• Let's Encrypt logo with a padlock icon

    A Free Certificate from Let's Encrypt

    Note (2026): The old letsencrypt utility became Certbot. A modern setup usually uses Certbot plugins such as --nginx, HTTP-01/DNS-01 validation, and automated renewal through certbot renew via cron or a systemd timer.

    Why?

    A secure connection has many advantages over good old HTTP: protection against traffic interception, protection against content substitution, better search ranking, and so on. I, for one, like the green icon in the address bar. In the past you had to pay for all that pleasure, so certificates were mostly seen only on large projects or payment systems, where the risk of data compromise is high and without a certificate people simply would not understand you. The letsencrypt.org project is meant to change this state of affairs once and for all.

    Getting a free but fully functional certificate is now available to everyone. The project provides a command-line utility that can generate a key and a certificate and, in typical cases, even install that certificate into your web server configuration. The only serious difference from the usual paid certificates is a three-month lifetime. But this is not a minus; it is an intentional approach. The idea is that the server will be configured to automatically obtain a new certificate in place of the previous one, which should help fight key compromise.

    Setup

    The supplied command-line utility is said to be able to analyze and update Apache and nginx configs on its own, generating a new certificate and adding all the necessary settings for it. Obviously, this makes it possible to update typical configs with little blood spilled, but I think this approach is far from always justified. First, your config may be much more complex than a typical one, and there is no guarantee that automatic mode will cope with it. Second, it is good to have a full understanding of what is happening on your server and why, so that you can fix shortcomings or repeat the steps to get the result. Third, in my case nginx was wrapped inside a Docker container, and the utility definitely was not prepared for that. So we will act the old-fashioned way.

    First, download the utility:

    cd /opt
mkdir letsencrypt && cd letsencrypt
git clone https://github.com/letsencrypt/letsencrypt .

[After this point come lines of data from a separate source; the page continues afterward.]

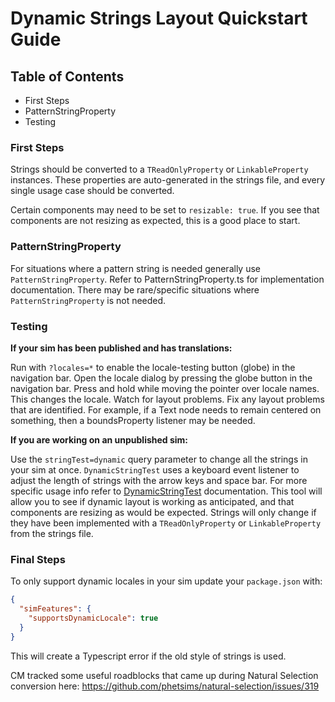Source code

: # Dynamic Strings Layout Quickstart Guide

## Table of Contents
- First Steps
- PatternStringProperty
- Testing

### First Steps

Strings should be converted to a `TReadOnlyProperty` or `LinkableProperty` instances. These properties are auto-generated in the strings file, and every single usage case should be converted.

Certain components may need to be set to `resizable: true`. If you see that components are not resizing as expected, this is a good place to start.

### PatternStringProperty
For situations where a pattern string is needed generally use `PatternStringProperty`. Refer to PatternStringProperty.ts for implementation documentation. There may be rare/specific situations where `PatternStringProperty` is not needed.

### Testing

**If your sim has been published and has translations:**

Run with `?locales=*` to enable the locale-testing button (globe) in the navigation bar. Open the locale dialog by pressing the globe button in the navigation bar. Press and hold while moving the pointer over locale names. This changes the locale. Watch for layout problems. Fix any layout problems that are identified. For example, if a Text node needs to remain centered on something, then a boundsProperty listener may be needed.

**If you are working on an unpublished sim:**

Use the `stringTest=dynamic` query parameter to change all the strings in your sim at once. `DynamicStringTest` uses a keyboard event listener to adjust the length of strings with the arrow keys and space bar. For more specific usage info refer to [DynamicStringTest](https://github.com/phetsims/joist/blob/master/js/DynamicStringTest.ts) documentation. This tool will allow you to see if dynamic layout is working as anticipated, and that components are resizing as would be expected. Strings will only change if they have been implemented with a `TReadOnlyProperty` or `LinkableProperty` from the strings file.

### Final Steps

To only support dynamic locales in your sim update your `package.json` with:

```json
{
  "simFeatures": {
    "supportsDynamicLocale": true
  }
}
```
This will create a Typescript error if the old style of strings is used.

CM tracked some useful roadblocks that came up during Natural Selection conversion here: https://github.com/phetsims/natural-selection/issues/319
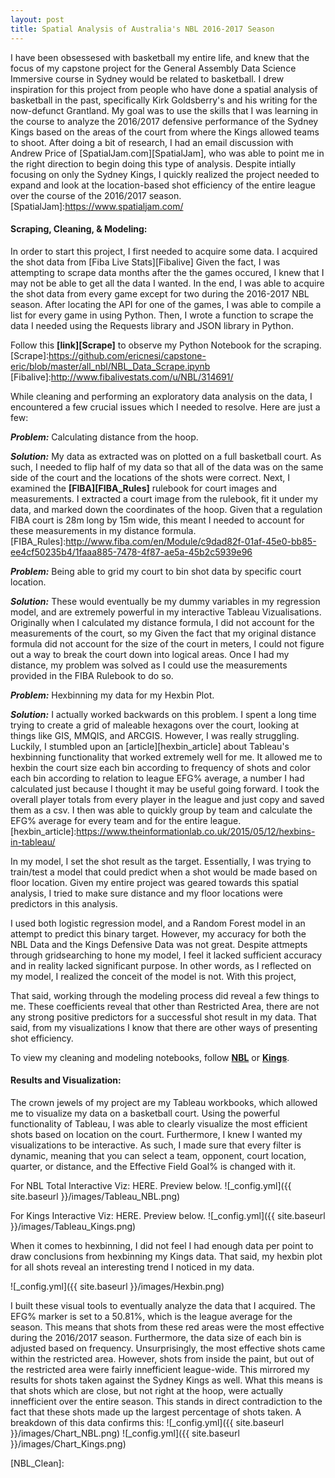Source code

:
 ```yaml
---
layout: post
title: Spatial Analysis of Australia's NBL 2016-2017 Season
---
```


I have been obsessesed with basketball my entire life, and knew that the focus of my capstone project for the General Assembly Data Science Immersive course in Sydney would be related to basketball.  I drew inspiration for this project from people who have done a spatial analysis of basketball in the past, specifically Kirk Goldsberry's and his writing for the now-defunct Grantland.  My goal was to use the skills that I was learning in the course to analyze the 2016/2017 defensive performance of the Sydney Kings based on the areas of the court from where the Kings allowed teams to shoot.  After doing a bit of research, I had an email discussion with Andrew Price of [SpatialJam.com][SpatialJam], who was able to point me in the right direction to begin doing this type of analysis. Despite intially focusing on only the Sydney Kings, I quickly realized the project needed to expand and look at the location-based shot efficiency of the entire league over the course of the 2016/2017 season. 
[SpatialJam]:https://www.spatialjam.com/

#### Scraping, Cleaning, & Modeling:

In order to start this project, I first needed to acquire some data.  I acquired the shot data from [Fiba Live Stats][Fibalive] Given the fact, I was attempting to scrape data months after the the games occured, I knew that I may not be able to get all the data I wanted.  In the end, I was able to acquire the shot data from every game except for two during the 2016-2017 NBL season.  After locating the API for one of the games, I was able to compile a list for every game in using Python.  Then, I wrote a function to scrape the data I needed using the Requests library and JSON library in Python.  

Follow this **[link][Scrape]** to observe my Python Notebook for the scraping.
[Scrape]:https://github.com/ericnesi/capstone-eric/blob/master/all_nbl/NBL_Data_Scrape.ipynb
[Fibalive]:http://www.fibalivestats.com/u/NBL/314691/

While cleaning and performing an exploratory data analysis on the data, I encountered a few crucial issues which I needed to resolve.  Here are just a few:

***Problem:*** Calculating distance from the hoop.

***Solution:***  My data as extracted was on plotted on a full basketball court.  As such, I needed to flip half of my data so that all of the data was on the same side of the court and the locations of the shots were correct.  Next, I examined the **[FIBA][FIBA_Rules]** rulebook for court images and measurements.  I extracted a court image from the rulebook, fit it under my data, and marked down the coordinates of the hoop.  Given that a regulation FIBA court is 28m long by 15m wide, this meant I needed to account for these measurements in my distance formula.    
[FIBA_Rules]:http://www.fiba.com/en/Module/c9dad82f-01af-45e0-bb85-ee4cf50235b4/1faaa885-7478-4f87-ae5a-45b2c5939e96

***Problem:*** Being able to grid my court to bin shot data by specific court location.  

***Solution:*** These would eventually be my dummy variables in my regression model, and are extremely powerful in my interactive Tableau Vizualisations.  Originally when I calculated my distance formula, I did not account for the measurements of the court, so my Given the fact that my original distance formula did not account for the size of the court in meters, I could not figure out a way to break the court down into logical areas. Once I had my distance, my problem was solved as I could use the measurements provided in the FIBA Rulebook to do so.

***Problem:*** Hexbinning my data for my Hexbin Plot. 

***Solution:*** I actually worked backwards on this problem.  I spent a long time trying to create a grid of maleable hexagons over the court, looking at things like GIS, MMQIS, and ARCGIS. However, I was really struggling. Luckily, I stumbled upon an [article][hexbin_article] about Tableau's hexbinning functionality that worked extremely well for me.  It allowed me to hexbin the court size each bin according to frequency of shots and color each bin according to relation to league EFG% average, a number I had calculated just because I thought it may be useful going forward.  I took the overall player totals from every player in the league and just copy and saved them as a csv.  I then was able to quickly group by team and calculate the EFG% average for every team and for the entire league.   
[hexbin_article]:https://www.theinformationlab.co.uk/2015/05/12/hexbins-in-tableau/

In my model, I set the shot result as the target. Essentially, I was trying to train/test a model that could predict when a shot would be made based on floor location.  Given my entire project was geared towards this spatial analysis, I tried to make sure distance and my floor locations were predictors in this analysis.  

I used both logistic regression model, and a Random Forest model in an attempt to predict this binary target.  However, my accuracy for both the NBL Data and the Kings Defensive Data was not great.  Despite attmepts through gridsearching to hone my model, I feel it lacked sufficient accuracy and in reality lacked significant purpose. In other words, as I reflected on my model, I realized the conceit of the model is not.  With this project, 

That said, working through the modeling process did reveal a few things to me.  These coefficients reveal that other than Restricted Area, there are not any strong positive predictors for a successful shot result in my data.  That said, from my visualizations I know that there are other ways of presenting shot efficiency. 

To view my cleaning and modeling notebooks, follow **[NBL][NBL_Model]** or **[Kings][Kings_Model]**.

[NBL_Model]:https://github.com/ericnesi/capstone-eric/blob/master/all_nbl/Model_NBL_Data.ipynb
[Kings_Model]:https://github.com/ericnesi/capstone-eric/blob/master/kings/Kings_Data.ipynb

#### Results and Visualization:

The crown jewels of my project are my Tableau workbooks, which allowed me to visualize my data on a basketball court. Using the powerful functionality of Tableau, I was able to clearly visualize the most efficient shots based on location on the court. Furthermore, I knew I wanted my visualizations to be interactive.  As such, I made sure that every filter is dynamic, meaning that you can select a team, opponent, court location, quarter, or distance, and the Effective Field Goal% is changed with it.

For NBL Total Interactive Viz: HERE. Preview below.
![_config.yml]({{ site.baseurl }}/images/Tableau_NBL.png)

For Kings Interactive Viz: HERE. Preview below. 
![_config.yml]({{ site.baseurl }}/images/Tableau_Kings.png)

When it comes to hexbinning, I did not feel I had enough data per point to draw conclusions from hexbinning my Kings data. That said, my hexbin plot for all shots reveal an interesting trend I noticed in my data.

![_config.yml]({{ site.baseurl }}/images/Hexbin.png)

I built these visual tools to eventually analyze the data that I acquired. The EFG% marker is set to a 50.81%, which is the league average for the season.  This means that shots from these red areas were the most effective during the 2016/2017 season.  Furthermore, the data size of each bin is adjusted based on frequency.  Unsurprisingly, the most effective shots came within the restricted area.  However, shots from inside the paint, but out of the restricted area were fairly innefficient league-wide.  This mirrored my results for shots taken against the Sydney Kings as well.  What this means is that shots which are close, but not right at the hoop, were actually innefficient over the entire season. This stands in direct contradiction to the fact that these shots made up the largest percentage of shots taken. A breakdown of this data confirms this:
![_config.yml]({{ site.baseurl }}/images/Chart_NBL.png)
![_config.yml]({{ site.baseurl }}/images/Chart_Kings.png)













[NBL_Clean]:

    Now write a script that generates the certificate. Here /var/www/astgo is the directory with the application sources. Important: before creating the certificate, you need to free the ports, if they are occupied, so the utility can use them to confirm that you own the specified domain. In the example below, Docker containers are stopped for this, and after the certificate is renewed they need to be brought back up.

    # /opt/update-cert.sh
(cd /var/www/astgo && docker-compose stop && docker-compose rm --force) &&
(cd /opt/ && ./letsencrypt/letsencrypt-auto certonly -d ast.rocks --email astartsky@gmail.com --standalone --renew-by-default --agree-tos --standalone-supported-challenges tls-sni-01) &&
cp /etc/letsencrypt/live/ast.rocks/cert.pem /var/www/astgo/build/nginx &&
cp /etc/letsencrypt/live/ast.rocks/chain.pem /var/www/astgo/build/nginx &&
cp /etc/letsencrypt/live/ast.rocks/fullchain.pem /var/www/astgo/build/nginx &&
cp /etc/letsencrypt/live/ast.rocks/privkey.pem /var/www/astgo/build/nginx &&
(cd /var/www/astgo/ && docker-compose build --no-cache && docker-compose up -d)

    Let us look at the utility call in more detail:

    • certonly — only generate the certificate; no automatic installation actions are required;
    • -d — the domain for which the certificate will be generated;
    • —email — the email address where Let’s Encrypt can contact you;
    • —standalone — a separate web server will be started to confirm domain ownership;
    • —renew-by-default — on a repeated call, a new certificate will not be created;
    • —agree-tos — of course, on the first run you need to agree to the terms of service;
    • —standalone-supported-challenges tls-sni-01 — allow port 443 to be used for domain validation;

    After running the script, the coveted certificates will appear in the folders listed above. The only thing left is to point nginx configs at them. For example, like this:

    ssl_stapling_verify on;
ssl_stapling on;
ssl_trusted_certificate /opt/chain.pem;
ssl_certificate_key /opt/privkey.pem;
ssl_certificate /opt/fullchain.pem;
listen 443 ssl;

    It also makes sense to put a call to this script into cron every two months, so certificate renewal is fully automatic.